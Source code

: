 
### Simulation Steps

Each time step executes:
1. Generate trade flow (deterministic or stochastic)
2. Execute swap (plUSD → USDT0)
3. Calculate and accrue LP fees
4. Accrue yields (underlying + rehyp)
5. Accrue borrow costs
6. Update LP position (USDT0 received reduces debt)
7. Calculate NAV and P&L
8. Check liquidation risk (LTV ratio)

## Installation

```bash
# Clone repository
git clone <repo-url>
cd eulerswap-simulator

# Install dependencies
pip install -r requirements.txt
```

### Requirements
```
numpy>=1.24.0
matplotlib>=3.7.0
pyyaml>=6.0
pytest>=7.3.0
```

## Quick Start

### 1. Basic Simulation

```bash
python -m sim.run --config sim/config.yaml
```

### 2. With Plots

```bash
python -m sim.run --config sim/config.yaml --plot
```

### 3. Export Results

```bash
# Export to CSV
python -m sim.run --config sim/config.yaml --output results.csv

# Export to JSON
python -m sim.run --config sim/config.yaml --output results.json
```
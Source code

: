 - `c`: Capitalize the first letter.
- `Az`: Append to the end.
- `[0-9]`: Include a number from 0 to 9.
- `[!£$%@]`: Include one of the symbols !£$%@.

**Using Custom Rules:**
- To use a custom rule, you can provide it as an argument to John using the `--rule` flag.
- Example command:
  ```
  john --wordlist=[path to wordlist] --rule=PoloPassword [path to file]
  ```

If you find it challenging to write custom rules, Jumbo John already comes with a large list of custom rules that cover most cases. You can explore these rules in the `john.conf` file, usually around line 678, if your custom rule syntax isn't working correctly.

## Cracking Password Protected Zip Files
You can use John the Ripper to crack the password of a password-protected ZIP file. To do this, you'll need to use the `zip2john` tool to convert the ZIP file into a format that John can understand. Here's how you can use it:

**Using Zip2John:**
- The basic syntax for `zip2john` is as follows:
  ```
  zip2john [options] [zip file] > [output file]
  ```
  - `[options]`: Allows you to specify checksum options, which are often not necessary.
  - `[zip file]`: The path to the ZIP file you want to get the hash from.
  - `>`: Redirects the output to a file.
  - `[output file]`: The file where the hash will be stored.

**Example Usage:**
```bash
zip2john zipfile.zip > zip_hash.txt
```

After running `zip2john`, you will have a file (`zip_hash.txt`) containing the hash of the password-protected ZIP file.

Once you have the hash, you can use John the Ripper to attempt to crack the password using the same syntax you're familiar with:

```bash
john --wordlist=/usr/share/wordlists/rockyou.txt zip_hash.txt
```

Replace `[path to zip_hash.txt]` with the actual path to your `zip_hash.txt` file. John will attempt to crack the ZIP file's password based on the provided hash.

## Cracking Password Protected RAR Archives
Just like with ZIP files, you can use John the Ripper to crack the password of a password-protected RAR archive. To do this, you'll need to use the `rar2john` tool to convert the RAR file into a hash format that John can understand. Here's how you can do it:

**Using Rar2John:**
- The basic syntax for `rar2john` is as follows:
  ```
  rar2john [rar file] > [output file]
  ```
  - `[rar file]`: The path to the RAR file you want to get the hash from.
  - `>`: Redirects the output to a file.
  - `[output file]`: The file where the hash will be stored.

+--

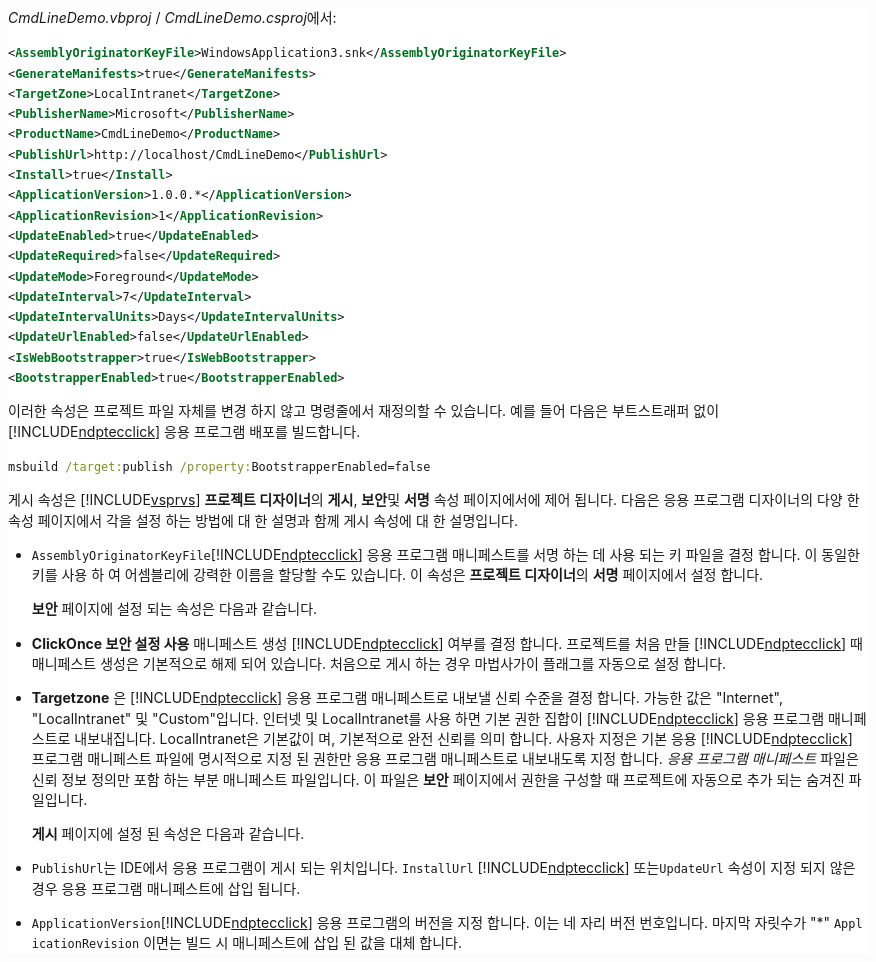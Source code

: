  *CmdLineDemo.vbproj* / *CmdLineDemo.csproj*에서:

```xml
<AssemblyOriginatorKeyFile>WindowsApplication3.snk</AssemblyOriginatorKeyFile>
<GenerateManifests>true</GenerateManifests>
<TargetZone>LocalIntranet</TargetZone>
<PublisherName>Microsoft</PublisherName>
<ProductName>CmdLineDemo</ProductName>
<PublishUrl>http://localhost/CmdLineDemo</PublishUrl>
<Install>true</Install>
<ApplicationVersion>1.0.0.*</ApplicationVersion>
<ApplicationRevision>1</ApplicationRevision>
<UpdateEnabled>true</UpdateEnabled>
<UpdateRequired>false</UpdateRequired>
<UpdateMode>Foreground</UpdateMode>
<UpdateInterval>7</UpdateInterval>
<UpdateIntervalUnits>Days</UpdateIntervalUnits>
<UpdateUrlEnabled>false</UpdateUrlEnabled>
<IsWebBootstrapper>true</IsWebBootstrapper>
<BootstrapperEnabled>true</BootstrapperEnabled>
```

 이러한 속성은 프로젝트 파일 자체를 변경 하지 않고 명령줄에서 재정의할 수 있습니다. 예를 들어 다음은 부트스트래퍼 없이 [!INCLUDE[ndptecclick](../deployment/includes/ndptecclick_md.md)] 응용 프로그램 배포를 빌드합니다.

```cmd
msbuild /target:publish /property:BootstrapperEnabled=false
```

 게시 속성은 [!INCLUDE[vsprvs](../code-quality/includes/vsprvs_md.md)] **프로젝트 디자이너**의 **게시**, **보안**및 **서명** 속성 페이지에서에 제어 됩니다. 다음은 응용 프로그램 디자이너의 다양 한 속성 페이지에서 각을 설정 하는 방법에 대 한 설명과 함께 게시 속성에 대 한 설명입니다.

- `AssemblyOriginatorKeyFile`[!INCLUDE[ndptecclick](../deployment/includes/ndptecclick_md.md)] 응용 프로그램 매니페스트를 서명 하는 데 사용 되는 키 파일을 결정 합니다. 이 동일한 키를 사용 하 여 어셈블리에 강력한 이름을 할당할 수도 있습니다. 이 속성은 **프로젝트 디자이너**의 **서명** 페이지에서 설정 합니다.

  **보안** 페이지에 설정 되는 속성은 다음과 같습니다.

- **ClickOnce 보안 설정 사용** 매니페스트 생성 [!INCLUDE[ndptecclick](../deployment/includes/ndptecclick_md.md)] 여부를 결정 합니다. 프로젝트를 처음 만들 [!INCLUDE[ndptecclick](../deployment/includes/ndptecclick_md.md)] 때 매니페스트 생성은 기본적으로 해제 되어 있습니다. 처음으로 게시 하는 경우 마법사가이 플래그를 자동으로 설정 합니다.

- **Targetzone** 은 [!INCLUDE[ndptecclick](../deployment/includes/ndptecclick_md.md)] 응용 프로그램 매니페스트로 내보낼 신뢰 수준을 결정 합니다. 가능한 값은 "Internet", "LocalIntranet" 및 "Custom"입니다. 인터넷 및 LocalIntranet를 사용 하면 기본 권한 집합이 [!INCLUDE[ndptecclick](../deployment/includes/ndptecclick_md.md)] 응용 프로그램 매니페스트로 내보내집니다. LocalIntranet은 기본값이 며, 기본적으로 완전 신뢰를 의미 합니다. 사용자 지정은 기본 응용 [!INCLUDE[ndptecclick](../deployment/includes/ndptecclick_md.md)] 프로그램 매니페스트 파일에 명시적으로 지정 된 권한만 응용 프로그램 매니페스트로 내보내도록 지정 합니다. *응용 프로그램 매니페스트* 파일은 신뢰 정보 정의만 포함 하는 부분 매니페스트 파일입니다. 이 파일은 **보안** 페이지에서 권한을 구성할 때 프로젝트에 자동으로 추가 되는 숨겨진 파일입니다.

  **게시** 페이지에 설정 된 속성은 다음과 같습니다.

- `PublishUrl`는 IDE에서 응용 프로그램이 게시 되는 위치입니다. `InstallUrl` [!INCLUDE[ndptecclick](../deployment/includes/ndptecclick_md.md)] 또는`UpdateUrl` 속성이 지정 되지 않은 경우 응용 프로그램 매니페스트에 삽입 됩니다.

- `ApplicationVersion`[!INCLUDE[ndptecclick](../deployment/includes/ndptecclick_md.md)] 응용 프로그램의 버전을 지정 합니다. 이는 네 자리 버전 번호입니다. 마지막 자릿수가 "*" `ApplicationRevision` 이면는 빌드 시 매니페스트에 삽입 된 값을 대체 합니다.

+--

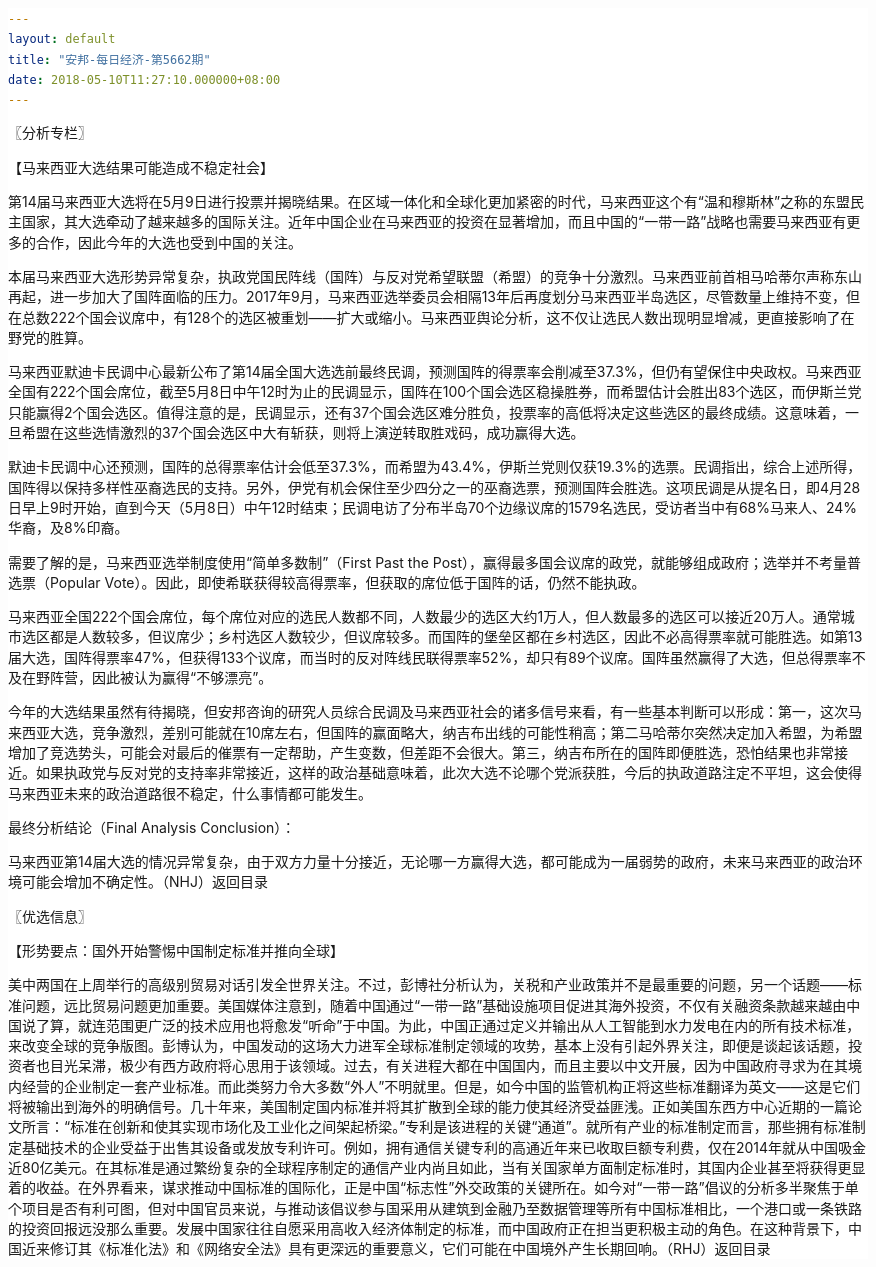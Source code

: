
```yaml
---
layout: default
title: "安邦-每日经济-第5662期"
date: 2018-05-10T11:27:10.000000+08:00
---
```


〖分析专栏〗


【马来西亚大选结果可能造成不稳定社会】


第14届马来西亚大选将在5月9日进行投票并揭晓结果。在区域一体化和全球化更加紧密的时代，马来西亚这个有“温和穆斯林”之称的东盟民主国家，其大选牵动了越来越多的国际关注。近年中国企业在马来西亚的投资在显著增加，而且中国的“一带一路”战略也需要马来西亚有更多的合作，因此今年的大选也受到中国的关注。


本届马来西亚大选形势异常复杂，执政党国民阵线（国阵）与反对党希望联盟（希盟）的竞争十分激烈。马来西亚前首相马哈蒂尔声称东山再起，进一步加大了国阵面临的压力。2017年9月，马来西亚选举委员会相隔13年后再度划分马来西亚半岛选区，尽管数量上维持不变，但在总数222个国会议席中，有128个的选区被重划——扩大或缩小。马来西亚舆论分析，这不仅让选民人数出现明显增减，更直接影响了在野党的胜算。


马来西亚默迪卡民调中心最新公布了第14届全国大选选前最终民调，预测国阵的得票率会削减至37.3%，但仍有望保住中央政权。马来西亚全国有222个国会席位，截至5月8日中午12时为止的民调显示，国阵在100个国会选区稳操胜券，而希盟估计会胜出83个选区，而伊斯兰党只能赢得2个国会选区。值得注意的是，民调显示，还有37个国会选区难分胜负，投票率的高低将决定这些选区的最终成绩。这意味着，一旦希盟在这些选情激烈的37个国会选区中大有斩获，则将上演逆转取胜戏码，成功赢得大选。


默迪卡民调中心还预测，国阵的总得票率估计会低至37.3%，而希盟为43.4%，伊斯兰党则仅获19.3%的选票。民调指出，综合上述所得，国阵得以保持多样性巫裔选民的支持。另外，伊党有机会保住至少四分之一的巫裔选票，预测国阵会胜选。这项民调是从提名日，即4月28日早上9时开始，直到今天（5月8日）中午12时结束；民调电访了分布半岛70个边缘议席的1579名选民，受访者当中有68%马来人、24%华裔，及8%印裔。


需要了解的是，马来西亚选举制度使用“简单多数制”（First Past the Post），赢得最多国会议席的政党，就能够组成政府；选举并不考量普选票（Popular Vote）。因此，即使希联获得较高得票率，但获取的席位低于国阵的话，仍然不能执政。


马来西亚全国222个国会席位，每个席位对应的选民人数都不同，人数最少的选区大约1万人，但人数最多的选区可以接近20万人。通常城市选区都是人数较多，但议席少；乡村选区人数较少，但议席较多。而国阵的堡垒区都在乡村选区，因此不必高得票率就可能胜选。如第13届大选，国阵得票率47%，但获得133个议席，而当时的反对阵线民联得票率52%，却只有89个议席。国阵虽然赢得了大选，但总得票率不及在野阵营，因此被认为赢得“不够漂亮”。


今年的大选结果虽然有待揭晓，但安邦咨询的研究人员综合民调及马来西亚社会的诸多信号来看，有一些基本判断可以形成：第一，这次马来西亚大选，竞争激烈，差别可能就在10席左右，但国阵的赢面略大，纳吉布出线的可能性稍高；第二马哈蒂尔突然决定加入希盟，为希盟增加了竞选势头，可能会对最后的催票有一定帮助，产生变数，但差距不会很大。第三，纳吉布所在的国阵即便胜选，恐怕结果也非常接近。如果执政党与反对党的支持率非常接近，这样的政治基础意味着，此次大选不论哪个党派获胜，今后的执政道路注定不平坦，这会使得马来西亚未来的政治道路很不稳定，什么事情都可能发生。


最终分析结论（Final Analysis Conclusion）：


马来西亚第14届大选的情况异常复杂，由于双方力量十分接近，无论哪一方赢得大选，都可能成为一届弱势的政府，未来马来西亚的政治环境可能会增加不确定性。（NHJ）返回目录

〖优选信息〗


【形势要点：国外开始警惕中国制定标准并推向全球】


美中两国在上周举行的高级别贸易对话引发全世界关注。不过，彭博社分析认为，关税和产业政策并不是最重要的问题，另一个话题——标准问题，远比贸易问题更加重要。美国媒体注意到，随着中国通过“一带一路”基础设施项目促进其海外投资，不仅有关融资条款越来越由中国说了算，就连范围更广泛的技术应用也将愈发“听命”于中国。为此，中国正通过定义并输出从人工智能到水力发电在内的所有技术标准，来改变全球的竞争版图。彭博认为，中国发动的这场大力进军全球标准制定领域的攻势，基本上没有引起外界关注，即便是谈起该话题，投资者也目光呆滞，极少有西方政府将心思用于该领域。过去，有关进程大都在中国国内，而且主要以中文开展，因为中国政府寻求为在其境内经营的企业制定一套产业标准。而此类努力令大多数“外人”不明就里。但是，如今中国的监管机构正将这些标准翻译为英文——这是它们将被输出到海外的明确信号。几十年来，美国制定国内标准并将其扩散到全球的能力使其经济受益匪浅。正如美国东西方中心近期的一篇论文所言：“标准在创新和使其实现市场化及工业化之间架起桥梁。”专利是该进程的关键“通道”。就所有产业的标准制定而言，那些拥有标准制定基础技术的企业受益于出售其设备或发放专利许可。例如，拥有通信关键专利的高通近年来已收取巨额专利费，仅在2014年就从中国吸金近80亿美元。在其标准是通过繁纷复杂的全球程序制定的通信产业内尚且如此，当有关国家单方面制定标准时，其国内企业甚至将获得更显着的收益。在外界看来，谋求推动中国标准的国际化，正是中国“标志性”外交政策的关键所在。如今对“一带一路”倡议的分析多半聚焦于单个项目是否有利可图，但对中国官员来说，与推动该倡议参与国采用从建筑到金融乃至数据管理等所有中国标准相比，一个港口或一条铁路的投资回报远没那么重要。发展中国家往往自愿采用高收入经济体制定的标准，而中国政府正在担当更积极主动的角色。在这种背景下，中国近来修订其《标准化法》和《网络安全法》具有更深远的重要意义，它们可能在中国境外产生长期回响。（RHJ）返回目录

+--

• _Problem to solve_
Each line above that contains the word "Calculate" should be returned.

• _Reply to the task_
3. Calculate and accrue LP fees
7. Calculate NAV and P&L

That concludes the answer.